Sting in 2018. Credit: Raph PH/Wikimedia Commons

Torbay Hospital Radio: The local man behind The Police

Torbay Weekly

A couple of weeks ago I told you about Wishbone Ash, a band born in Torbay, with Martin and Glenn Turner local lads being original members.

But in the musical family was a younger brother Kim and his ambition appeared to be a drummer.

After he played in the short-lived band Cat Iron, he joined up with Andy Fraser (ex-Free), before becoming guitarist and pianist for Alternative TV.

But it is not any of these that he will be truly remembered for.

No, in the late 1970s he was asked by Miles Copeland, the well-known American music and entertainment executive, to join a little-known band as road manager and sound engineer, a choice that proved to be a good one.

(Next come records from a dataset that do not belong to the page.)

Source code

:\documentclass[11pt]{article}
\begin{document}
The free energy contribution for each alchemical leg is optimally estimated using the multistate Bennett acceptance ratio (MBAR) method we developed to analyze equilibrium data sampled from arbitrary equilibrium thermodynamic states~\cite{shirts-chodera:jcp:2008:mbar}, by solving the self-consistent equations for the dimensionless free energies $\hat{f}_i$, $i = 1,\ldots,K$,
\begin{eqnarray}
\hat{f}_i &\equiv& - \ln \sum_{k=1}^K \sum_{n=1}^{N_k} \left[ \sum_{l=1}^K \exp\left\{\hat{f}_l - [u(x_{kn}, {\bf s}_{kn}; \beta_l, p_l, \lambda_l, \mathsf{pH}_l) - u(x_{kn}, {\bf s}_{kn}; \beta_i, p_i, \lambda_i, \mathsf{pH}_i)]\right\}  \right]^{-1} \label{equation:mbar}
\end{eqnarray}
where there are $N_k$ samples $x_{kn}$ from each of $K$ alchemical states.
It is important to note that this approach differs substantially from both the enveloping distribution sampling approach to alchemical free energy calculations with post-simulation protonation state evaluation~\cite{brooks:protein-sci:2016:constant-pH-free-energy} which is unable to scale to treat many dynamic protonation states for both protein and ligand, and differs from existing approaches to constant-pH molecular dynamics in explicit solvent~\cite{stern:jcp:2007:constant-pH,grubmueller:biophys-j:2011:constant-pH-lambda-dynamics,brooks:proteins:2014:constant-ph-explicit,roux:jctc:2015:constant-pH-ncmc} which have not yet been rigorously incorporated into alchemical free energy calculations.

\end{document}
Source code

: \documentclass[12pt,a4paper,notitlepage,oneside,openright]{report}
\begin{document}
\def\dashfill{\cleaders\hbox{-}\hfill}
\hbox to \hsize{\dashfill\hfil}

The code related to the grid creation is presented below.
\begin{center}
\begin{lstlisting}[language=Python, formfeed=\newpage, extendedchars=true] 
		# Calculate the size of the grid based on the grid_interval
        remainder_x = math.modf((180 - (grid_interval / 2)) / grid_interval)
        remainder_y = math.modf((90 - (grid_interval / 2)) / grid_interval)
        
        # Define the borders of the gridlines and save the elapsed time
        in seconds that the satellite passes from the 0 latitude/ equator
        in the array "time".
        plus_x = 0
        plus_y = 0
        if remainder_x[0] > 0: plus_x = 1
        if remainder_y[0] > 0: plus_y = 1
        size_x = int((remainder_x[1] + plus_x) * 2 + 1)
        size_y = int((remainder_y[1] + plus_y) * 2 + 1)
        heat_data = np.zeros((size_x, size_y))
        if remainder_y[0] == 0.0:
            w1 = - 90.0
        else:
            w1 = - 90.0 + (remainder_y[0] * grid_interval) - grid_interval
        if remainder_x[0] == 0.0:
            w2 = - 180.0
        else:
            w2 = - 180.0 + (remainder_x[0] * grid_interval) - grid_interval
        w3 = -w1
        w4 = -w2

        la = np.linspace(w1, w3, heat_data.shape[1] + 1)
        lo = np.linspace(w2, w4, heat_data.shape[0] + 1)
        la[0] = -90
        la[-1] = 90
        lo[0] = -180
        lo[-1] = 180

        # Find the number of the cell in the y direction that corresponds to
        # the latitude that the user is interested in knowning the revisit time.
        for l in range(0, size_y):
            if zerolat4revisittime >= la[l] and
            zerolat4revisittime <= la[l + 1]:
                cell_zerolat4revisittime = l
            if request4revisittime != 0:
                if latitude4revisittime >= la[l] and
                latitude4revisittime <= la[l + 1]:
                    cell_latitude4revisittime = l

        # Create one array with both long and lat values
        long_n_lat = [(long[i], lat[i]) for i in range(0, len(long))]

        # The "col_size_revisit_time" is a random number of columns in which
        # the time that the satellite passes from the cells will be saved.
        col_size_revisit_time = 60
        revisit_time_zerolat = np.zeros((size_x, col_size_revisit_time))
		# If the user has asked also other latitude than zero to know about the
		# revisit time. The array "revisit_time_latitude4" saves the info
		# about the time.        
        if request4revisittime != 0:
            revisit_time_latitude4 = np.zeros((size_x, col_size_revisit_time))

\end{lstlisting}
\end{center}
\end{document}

The band was The Police, who you will know proved to be rather successful.

Before all the arena gigs the band could only afford one roadie and that was Kim, he was in short in charge of looking after them and on the early tours he was even driving the van they used, this was before they upgraded to a tour bus.

In 1978, The Police played a gig at Torbay Town Hall, Kim’s hometown.

The 1980s saw The Police top the charts with songs like Message in A Bottle and Can’t Stand Losing You and by this time Kim Turner was effectively working as their assistant manager and he stayed with Sting even after he had gone solo after the band split in 1984.

Kim was a fine musician and, in 1983, The Police were playing in Dortmund, Germany, when the support band, A Flock Of Seagulls, pulled out at the last minute and he proved this.

That night for one night only, a group of roadies including Kim on bass, played as the support act.

They were on for 15 minutes, sang four songs to an audience of 8,000 people.

In 1998, the collaboration with Sting ended, seemingly not on the best of terms and Kim returned to live in Torquay and pursued a number of business interests including a local skip hire company and farming, seemingly turning his back on the music industry.

Despite this, court proceedings had begun for loss of earnings from Sting although it seems unclear how this all played out.

Sadly, Kim Turner died in May 2003, following a fight against cancer.

If the rumours are to be believed shortly before he died aged 46, Sting visited him. We can only hope that whatever differences there were, were put behind them.

Kim was a clearly talented and driven individual and his involvement helped develop one of the most famous bands of the last century.